* WHAT IS BEING ASKED *
Using the data below, count the lines where "gives" appears, and answer with the number alone.

BEGIN DATA SUPPLIED

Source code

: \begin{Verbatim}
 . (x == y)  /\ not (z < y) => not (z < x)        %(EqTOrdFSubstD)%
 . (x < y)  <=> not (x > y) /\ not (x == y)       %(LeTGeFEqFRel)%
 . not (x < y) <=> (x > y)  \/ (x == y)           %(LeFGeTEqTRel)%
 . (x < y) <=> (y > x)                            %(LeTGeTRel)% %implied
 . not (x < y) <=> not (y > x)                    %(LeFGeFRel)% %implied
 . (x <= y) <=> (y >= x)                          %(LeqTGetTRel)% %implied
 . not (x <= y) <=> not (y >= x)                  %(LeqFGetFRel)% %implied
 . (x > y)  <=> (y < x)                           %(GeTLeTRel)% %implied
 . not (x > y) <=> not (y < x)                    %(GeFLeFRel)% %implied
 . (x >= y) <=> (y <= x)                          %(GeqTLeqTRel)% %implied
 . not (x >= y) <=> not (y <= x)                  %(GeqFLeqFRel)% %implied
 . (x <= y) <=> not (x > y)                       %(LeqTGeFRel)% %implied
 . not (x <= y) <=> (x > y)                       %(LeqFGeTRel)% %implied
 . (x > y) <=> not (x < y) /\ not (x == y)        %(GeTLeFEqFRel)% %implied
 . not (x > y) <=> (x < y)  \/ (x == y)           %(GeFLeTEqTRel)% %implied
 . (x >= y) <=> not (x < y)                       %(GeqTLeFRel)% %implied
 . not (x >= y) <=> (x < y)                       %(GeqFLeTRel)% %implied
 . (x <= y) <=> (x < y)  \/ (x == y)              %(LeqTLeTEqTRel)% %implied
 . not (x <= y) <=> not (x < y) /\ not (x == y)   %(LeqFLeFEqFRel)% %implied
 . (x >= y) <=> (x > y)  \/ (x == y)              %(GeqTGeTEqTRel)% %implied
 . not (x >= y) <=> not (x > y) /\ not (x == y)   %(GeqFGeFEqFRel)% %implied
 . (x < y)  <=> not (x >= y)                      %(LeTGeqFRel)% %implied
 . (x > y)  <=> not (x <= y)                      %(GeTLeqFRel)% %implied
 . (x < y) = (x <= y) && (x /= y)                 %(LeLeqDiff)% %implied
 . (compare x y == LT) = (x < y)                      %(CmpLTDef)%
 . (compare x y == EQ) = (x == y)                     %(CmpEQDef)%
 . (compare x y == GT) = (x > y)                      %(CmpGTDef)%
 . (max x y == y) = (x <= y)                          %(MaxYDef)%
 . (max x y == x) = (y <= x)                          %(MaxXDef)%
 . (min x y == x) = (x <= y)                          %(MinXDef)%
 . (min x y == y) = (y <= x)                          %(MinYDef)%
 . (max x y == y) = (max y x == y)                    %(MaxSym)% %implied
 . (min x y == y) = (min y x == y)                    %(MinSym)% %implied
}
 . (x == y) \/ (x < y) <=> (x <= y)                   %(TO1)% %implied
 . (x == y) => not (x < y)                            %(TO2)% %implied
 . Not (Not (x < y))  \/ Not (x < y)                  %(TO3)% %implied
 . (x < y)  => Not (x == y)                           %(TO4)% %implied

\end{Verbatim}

END DATA SUPPLIED
BEGIN DATA SUPPLIED

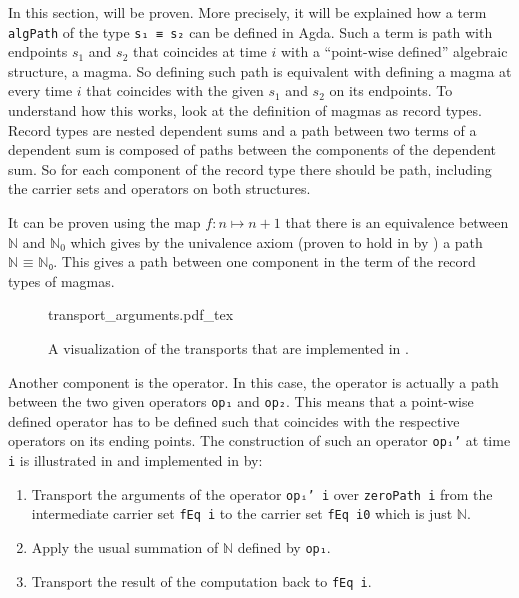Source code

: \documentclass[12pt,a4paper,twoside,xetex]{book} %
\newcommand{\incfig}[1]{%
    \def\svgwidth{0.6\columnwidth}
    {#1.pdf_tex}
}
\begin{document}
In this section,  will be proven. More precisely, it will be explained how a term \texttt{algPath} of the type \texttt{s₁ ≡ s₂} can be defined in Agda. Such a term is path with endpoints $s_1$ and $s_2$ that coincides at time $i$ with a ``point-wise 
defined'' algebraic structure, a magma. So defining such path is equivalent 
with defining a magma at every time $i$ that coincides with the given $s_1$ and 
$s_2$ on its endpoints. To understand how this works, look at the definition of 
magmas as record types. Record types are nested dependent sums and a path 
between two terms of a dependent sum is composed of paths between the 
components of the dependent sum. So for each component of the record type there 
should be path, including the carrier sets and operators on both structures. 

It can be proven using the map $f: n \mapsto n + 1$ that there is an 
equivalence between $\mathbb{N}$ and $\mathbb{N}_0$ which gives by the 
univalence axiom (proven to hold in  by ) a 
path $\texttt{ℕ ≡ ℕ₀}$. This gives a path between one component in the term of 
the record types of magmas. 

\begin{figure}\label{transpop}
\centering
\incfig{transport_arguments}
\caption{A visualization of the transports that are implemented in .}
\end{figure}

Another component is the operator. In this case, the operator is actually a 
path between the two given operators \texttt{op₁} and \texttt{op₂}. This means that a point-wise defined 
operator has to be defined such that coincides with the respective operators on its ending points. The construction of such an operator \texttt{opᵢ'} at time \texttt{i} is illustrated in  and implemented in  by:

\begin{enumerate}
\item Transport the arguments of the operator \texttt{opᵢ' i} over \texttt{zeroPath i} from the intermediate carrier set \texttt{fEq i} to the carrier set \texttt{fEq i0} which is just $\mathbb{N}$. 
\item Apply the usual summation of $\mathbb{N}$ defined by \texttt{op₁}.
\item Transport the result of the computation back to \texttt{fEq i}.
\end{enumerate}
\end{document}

END DATA SUPPLIED

* EXERCISE ANSWER *
2